### WORK TO BE COMPLETED
Go through the following data and transcribe exactly the stretch of lines from the one holding "So there are" to the one holding "is separable if", both included.

[[ EXERCISE INPUT open ]]

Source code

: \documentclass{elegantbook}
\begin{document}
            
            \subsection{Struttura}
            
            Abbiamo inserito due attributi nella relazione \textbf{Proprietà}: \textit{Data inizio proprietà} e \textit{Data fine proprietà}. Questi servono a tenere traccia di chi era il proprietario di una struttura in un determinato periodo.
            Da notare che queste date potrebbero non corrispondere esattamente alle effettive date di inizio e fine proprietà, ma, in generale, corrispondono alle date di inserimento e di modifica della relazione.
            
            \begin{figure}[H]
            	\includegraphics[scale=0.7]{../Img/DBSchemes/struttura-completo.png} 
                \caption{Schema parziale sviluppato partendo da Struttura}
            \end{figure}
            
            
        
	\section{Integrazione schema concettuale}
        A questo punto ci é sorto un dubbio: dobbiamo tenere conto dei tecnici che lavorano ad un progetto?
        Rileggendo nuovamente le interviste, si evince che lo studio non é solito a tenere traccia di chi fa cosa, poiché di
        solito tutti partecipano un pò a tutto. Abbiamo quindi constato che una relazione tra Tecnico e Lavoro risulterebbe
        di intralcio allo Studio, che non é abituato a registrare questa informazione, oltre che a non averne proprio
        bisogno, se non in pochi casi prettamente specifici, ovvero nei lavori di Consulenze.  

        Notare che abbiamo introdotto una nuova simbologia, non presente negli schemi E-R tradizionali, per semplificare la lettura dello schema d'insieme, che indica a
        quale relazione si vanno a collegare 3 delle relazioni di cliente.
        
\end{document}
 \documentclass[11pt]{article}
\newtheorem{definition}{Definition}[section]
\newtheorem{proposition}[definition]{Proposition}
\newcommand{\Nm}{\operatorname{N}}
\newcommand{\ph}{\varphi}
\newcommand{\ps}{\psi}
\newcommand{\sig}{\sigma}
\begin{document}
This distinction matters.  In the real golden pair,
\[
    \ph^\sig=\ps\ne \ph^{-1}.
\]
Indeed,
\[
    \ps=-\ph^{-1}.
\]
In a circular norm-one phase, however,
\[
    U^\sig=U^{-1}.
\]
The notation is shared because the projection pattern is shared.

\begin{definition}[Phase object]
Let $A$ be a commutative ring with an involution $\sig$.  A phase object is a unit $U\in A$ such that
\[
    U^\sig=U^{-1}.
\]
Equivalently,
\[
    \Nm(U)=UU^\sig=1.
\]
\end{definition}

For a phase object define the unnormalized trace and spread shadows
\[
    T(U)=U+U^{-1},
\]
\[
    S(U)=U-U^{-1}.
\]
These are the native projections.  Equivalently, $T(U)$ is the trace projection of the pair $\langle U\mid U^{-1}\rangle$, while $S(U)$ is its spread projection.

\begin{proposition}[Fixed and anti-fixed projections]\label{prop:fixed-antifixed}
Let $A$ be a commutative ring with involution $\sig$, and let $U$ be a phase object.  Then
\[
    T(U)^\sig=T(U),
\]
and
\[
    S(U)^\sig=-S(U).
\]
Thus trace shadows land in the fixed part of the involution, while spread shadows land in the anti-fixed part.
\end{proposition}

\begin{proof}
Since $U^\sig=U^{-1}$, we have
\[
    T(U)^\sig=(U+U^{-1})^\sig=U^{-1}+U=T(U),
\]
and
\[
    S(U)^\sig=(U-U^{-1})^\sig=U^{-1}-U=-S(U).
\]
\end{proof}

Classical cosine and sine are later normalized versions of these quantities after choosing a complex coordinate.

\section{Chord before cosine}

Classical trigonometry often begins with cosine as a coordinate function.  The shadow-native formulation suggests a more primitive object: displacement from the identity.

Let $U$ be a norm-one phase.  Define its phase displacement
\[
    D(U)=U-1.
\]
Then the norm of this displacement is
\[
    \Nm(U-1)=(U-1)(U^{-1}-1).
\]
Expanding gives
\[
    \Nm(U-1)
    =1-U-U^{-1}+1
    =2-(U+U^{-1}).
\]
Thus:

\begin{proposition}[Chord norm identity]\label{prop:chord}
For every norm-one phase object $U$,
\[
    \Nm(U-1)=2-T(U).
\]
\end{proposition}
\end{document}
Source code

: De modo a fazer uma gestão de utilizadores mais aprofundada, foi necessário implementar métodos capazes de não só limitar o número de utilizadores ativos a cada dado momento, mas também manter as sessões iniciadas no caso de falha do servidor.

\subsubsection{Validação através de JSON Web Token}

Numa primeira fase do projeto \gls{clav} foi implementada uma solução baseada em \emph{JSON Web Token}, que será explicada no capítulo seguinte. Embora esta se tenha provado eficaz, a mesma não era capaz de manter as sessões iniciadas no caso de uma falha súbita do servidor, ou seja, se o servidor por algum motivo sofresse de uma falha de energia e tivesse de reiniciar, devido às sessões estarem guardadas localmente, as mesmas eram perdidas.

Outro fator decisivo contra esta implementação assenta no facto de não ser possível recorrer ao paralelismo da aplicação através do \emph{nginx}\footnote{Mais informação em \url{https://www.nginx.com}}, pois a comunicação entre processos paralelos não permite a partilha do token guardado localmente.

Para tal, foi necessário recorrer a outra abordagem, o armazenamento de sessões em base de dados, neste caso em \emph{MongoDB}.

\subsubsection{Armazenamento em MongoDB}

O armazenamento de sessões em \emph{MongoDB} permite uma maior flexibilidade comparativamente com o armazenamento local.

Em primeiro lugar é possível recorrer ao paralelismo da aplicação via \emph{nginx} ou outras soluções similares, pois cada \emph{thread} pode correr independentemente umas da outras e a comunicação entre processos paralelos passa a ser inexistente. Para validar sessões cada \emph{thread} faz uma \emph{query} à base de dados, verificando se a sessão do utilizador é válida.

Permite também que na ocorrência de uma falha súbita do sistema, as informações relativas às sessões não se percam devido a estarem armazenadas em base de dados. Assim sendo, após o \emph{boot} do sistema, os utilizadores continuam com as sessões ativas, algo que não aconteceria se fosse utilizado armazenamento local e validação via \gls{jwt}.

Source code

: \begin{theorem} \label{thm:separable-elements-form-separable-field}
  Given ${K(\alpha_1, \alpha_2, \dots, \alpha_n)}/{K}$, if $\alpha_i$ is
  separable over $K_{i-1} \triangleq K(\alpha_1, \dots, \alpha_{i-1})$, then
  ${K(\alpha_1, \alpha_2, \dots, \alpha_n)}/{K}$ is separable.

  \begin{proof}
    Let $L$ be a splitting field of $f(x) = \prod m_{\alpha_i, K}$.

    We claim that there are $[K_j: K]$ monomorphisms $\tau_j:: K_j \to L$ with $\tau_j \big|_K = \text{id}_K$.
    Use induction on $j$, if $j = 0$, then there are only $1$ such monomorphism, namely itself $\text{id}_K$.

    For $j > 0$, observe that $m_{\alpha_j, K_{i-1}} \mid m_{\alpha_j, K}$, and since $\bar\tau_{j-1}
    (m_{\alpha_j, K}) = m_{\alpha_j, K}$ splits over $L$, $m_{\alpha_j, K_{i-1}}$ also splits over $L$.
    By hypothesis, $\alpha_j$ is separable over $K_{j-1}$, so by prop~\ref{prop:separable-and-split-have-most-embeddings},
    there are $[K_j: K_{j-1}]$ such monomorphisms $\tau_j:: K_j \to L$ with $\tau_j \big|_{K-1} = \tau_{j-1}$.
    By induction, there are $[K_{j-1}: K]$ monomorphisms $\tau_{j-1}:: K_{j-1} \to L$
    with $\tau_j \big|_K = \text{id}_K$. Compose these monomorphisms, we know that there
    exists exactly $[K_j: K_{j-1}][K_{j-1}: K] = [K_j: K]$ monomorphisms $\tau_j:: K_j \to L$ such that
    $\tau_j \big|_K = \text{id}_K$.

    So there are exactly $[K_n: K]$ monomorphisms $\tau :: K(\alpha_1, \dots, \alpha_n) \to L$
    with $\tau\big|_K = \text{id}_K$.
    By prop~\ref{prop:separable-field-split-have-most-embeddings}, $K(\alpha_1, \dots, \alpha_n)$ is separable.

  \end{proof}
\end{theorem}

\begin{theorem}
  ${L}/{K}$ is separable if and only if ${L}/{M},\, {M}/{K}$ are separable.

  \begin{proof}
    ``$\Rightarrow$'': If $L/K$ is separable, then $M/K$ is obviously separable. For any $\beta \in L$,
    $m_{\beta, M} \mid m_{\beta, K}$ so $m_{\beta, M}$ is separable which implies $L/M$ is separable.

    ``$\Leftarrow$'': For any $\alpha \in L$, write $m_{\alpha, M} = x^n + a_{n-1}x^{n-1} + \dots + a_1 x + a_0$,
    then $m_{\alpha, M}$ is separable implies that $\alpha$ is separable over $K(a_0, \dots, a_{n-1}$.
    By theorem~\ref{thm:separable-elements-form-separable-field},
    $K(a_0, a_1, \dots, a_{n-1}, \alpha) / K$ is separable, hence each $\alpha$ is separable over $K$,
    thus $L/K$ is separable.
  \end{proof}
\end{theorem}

[[ EXERCISE INPUT closed ]]

### ANSWER TO THIS TASK
    So there are exactly $[K_n: K]$ monomorphisms $\tau :: K(\alpha_1, \dots, \alpha_n) \to L$
    with $\tau\big|_K = \text{id}_K$.
    By prop~\ref{prop:separable-field-split-have-most-embeddings}, $K(\alpha_1, \dots, \alpha_n)$ is separable.

  \end{proof}
\end{theorem}

\begin{theorem}
  ${L}/{K}$ is separable if and only if ${L}/{M},\, {M}/{K}$ are separable.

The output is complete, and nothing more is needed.